So this not-quite-published-yet writer is one step closer to getting published. I’ve cleared a hurdle that felt so big it may as well have been a pole vault bar. I’ve just signed with the very talented Alexandra Machinist at Janklow and Nesbit, who will be representing me for my third manuscript, still tentatively titled World Maker.

Of course I am over the moon about this! BUT! I know that signing with an agent does not guarantee a publishing contract (not that I doubt the taste or skill of Ms. Machinist in any way). Nor does a publishing contract guarantee awesome sales. There are many hurdles yet to clear, and we’ll see if they’re the standard 100 meter height, the more lofty pole vault height, or something more akin to a mountain.

For now I’m just so happy to have gotten this far!

Here is a brief summary of my agent search:

I completed manuscript #1 in 2006. It’s my 169,000-word science fiction story set on a faraway planet in the future. For me, this story is still my favorite, but I recognized early on that its length is a problem, and that since it was my first try at novel writing it might not be awesome to everyone else, so I started another story.

I completed manuscript #2 in 2011. It’s a 90,000-word YA fantasy set in ancient Greece. This I shopped during the fall of last year, and while I waited to hear the verdict from a bunch of agents who requested the full manuscript, I started manuscript #3.

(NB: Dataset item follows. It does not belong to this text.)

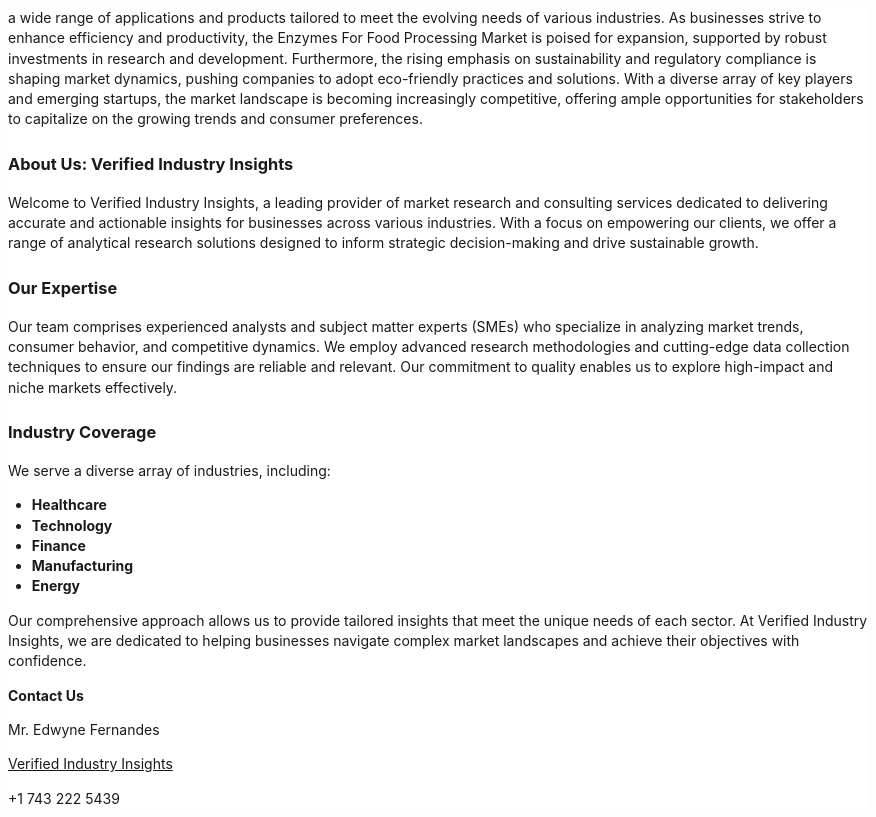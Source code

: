 a wide range of applications and products tailored to meet the evolving needs of various industries. As businesses strive to enhance efficiency and productivity, the Enzymes For Food Processing Market is poised for expansion, supported by robust investments in research and development. Furthermore, the rising emphasis on sustainability and regulatory compliance is shaping market dynamics, pushing companies to adopt eco-friendly practices and solutions. With a diverse array of key players and emerging startups, the market landscape is becoming increasingly competitive, offering ample opportunities for stakeholders to capitalize on the growing trends and consumer preferences.</p><h3>About Us: Verified Industry Insights</h3><p>Welcome to Verified Industry Insights, a leading provider of market research and consulting services dedicated to delivering accurate and actionable insights for businesses across various industries. With a focus on empowering our clients, we offer a range of analytical research solutions designed to inform strategic decision-making and drive sustainable growth.</p><h3>Our Expertise</h3><p>Our team comprises experienced analysts and subject matter experts (SMEs) who specialize in analyzing market trends, consumer behavior, and competitive dynamics. We employ advanced research methodologies and cutting-edge data collection techniques to ensure our findings are reliable and relevant. Our commitment to quality enables us to explore high-impact and niche markets effectively.</p><h3>Industry Coverage</h3><p>We serve a diverse array of industries, including:</p><ul><li><strong>Healthcare</strong></li><li><strong>Technology</strong></li><li><strong>Finance</strong></li><li><strong>Manufacturing</strong></li><li><strong>Energy</strong></li></ul><p>Our comprehensive approach allows us to provide tailored insights that meet the unique needs of each sector. At Verified Industry Insights, we are dedicated to helping businesses navigate complex market landscapes and achieve their objectives with confidence.</p><p><strong>Contact Us</strong></p><p>Mr. Edwyne Fernandes</p><p><a href="https://www.verifiedindustryinsights.com/">Verified Industry Insights</a></p><p>+1 743 222 5439</p>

I completed manuscript #3 (World Maker) in January of this year (4 and a half months!). At the tail end of February I sent it out to nine agents, three of whom I considered the perfect match both for me as a writer and for World Maker as a story. When I heard back from six of those nine, I sent another round of queries, then another some weeks later, then another. Four rounds for me equaled about 50 agents, all of whom I researched at length, and any of whom I would have been pleased to work with.

In May, while waiting on World Maker queries, I started writing manuscript #4. I decided to stop querying on World Maker and simply wait out the responses on what was out already. I had reached the end of my list of agents I thought were a strong match, and I thought if I got no offers I would simply either finish manuscript #4 or redraft manuscript #2 and start again fresh.

On Monday, July 9, 2012, I had four full requests pending on World Maker when Alexandra Machinist called me to offer representation. I stopped breathing. I don’t think I inhaled or exhaled through the entire conversation, which lasted something like an hour. When I hung up the phone I emailed the other three agents with the manuscript to inform them of the offer. One declined to make an offer, one didn’t get back to me, and the other offered representation two days later.

Remember I said I considered three of the agents from my first round to be the perfect match? Well, the two agents who made offers were two of the three! How lucky is that?

In a future post I might share some wisdom I’ve acquired during this quest for an agent (though I don’t presume to be wise, I can relate some details of my experience), but for now I have some work to do on revisions before the manuscript goes on submission again. This time to editors!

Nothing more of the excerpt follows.